▸ **STUDY MATERIAL**
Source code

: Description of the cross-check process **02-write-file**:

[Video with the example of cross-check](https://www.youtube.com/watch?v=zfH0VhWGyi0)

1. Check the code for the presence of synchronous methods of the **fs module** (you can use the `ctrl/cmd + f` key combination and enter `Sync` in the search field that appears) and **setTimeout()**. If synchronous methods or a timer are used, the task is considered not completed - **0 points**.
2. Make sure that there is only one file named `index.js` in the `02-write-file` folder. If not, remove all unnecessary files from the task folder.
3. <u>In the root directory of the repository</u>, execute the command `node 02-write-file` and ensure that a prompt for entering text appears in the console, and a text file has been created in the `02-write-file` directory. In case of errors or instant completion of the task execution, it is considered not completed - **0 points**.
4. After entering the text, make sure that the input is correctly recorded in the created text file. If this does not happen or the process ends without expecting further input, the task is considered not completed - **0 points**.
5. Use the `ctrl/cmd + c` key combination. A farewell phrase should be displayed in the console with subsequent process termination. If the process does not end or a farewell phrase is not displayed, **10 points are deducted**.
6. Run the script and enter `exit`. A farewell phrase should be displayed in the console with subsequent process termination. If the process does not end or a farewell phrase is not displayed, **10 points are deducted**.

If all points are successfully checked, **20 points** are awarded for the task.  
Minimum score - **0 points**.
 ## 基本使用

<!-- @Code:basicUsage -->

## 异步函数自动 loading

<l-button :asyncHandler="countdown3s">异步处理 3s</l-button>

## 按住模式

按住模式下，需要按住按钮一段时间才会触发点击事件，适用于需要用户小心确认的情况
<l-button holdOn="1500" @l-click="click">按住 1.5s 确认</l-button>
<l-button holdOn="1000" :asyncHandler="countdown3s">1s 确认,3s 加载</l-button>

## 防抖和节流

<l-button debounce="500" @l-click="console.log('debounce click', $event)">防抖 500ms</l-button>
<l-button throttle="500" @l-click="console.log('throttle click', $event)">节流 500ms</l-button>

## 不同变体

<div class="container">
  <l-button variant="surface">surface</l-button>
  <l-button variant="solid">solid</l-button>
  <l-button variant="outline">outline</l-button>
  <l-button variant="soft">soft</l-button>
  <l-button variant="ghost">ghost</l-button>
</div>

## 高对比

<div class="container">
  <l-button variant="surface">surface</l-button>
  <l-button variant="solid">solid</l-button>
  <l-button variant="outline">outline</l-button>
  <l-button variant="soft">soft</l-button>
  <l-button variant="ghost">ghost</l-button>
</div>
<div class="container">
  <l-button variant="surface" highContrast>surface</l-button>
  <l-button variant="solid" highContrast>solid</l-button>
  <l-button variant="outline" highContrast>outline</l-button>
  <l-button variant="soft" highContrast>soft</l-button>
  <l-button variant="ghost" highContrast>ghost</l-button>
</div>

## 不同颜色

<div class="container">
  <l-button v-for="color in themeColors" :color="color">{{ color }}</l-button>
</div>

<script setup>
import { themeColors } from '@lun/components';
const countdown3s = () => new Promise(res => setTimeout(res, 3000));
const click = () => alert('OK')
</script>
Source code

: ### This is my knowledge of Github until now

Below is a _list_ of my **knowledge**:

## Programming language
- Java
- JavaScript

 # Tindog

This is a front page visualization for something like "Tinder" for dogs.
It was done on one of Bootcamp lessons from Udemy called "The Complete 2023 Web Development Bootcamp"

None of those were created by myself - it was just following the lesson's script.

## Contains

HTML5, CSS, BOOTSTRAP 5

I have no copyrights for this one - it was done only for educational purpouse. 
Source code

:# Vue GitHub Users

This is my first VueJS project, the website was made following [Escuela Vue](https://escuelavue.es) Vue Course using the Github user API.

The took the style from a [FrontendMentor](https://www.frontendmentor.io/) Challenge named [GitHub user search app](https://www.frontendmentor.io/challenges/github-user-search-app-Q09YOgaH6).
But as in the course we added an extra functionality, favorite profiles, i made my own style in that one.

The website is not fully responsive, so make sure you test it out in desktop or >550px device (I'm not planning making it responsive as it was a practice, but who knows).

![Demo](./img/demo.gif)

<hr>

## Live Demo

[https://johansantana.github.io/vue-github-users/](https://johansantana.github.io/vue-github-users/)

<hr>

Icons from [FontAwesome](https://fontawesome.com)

▸ **DIRECTIONS FOR THIS TASK**
Repeat every entry exactly as written above.

▸ **RESULT**
Source code

: Description of the cross-check process **02-write-file**:

[Video with the example of cross-check](https://www.youtube.com/watch?v=zfH0VhWGyi0)

1. Check the code for the presence of synchronous methods of the **fs module** (you can use the `ctrl/cmd + f` key combination and enter `Sync` in the search field that appears) and **setTimeout()**. If synchronous methods or a timer are used, the task is considered not completed - **0 points**.
2. Make sure that there is only one file named `index.js` in the `02-write-file` folder. If not, remove all unnecessary files from the task folder.
3. <u>In the root directory of the repository</u>, execute the command `node 02-write-file` and ensure that a prompt for entering text appears in the console, and a text file has been created in the `02-write-file` directory. In case of errors or instant completion of the task execution, it is considered not completed - **0 points**.
4. After entering the text, make sure that the input is correctly recorded in the created text file. If this does not happen or the process ends without expecting further input, the task is considered not completed - **0 points**.
5. Use the `ctrl/cmd + c` key combination. A farewell phrase should be displayed in the console with subsequent process termination. If the process does not end or a farewell phrase is not displayed, **10 points are deducted**.
6. Run the script and enter `exit`. A farewell phrase should be displayed in the console with subsequent process termination. If the process does not end or a farewell phrase is not displayed, **10 points are deducted**.

If all points are successfully checked, **20 points** are awarded for the task.  
Minimum score - **0 points**.
 ## 基本使用

<!-- @Code:basicUsage -->

## 异步函数自动 loading

<l-button :asyncHandler="countdown3s">异步处理 3s</l-button>

## 按住模式

按住模式下，需要按住按钮一段时间才会触发点击事件，适用于需要用户小心确认的情况
<l-button holdOn="1500" @l-click="click">按住 1.5s 确认</l-button>
<l-button holdOn="1000" :asyncHandler="countdown3s">1s 确认,3s 加载</l-button>

## 防抖和节流

<l-button debounce="500" @l-click="console.log('debounce click', $event)">防抖 500ms</l-button>
<l-button throttle="500" @l-click="console.log('throttle click', $event)">节流 500ms</l-button>

## 不同变体

<div class="container">
  <l-button variant="surface">surface</l-button>
  <l-button variant="solid">solid</l-button>
  <l-button variant="outline">outline</l-button>
  <l-button variant="soft">soft</l-button>
  <l-button variant="ghost">ghost</l-button>
</div>

## 高对比

<div class="container">
  <l-button variant="surface">surface</l-button>
  <l-button variant="solid">solid</l-button>
  <l-button variant="outline">outline</l-button>
  <l-button variant="soft">soft</l-button>
  <l-button variant="ghost">ghost</l-button>
</div>
<div class="container">
  <l-button variant="surface" highContrast>surface</l-button>
  <l-button variant="solid" highContrast>solid</l-button>
  <l-button variant="outline" highContrast>outline</l-button>
  <l-button variant="soft" highContrast>soft</l-button>
  <l-button variant="ghost" highContrast>ghost</l-button>
</div>

## 不同颜色

<div class="container">
  <l-button v-for="color in themeColors" :color="color">{{ color }}</l-button>
</div>

<script setup>
import { themeColors } from '@lun/components';
const countdown3s = () => new Promise(res => setTimeout(res, 3000));
const click = () => alert('OK')
</script>
Source code

: ### This is my knowledge of Github until now

Below is a _list_ of my **knowledge**:

## Programming language
- Java
- JavaScript

 # Tindog

This is a front page visualization for something like "Tinder" for dogs.
It was done on one of Bootcamp lessons from Udemy called "The Complete 2023 Web Development Bootcamp"

None of those were created by myself - it was just following the lesson's script.

## Contains

HTML5, CSS, BOOTSTRAP 5

I have no copyrights for this one - it was done only for educational purpouse. 
Source code

:# Vue GitHub Users

This is my first VueJS project, the website was made following [Escuela Vue](https://escuelavue.es) Vue Course using the Github user API.

The took the style from a [FrontendMentor](https://www.frontendmentor.io/) Challenge named [GitHub user search app](https://www.frontendmentor.io/challenges/github-user-search-app-Q09YOgaH6).
But as in the course we added an extra functionality, favorite profiles, i made my own style in that one.

The website is not fully responsive, so make sure you test it out in desktop or >550px device (I'm not planning making it responsive as it was a practice, but who knows).

![Demo](./img/demo.gif)

<hr>

## Live Demo

[https://johansantana.github.io/vue-github-users/](https://johansantana.github.io/vue-github-users/)

<hr>

Icons from [FontAwesome](https://fontawesome.com)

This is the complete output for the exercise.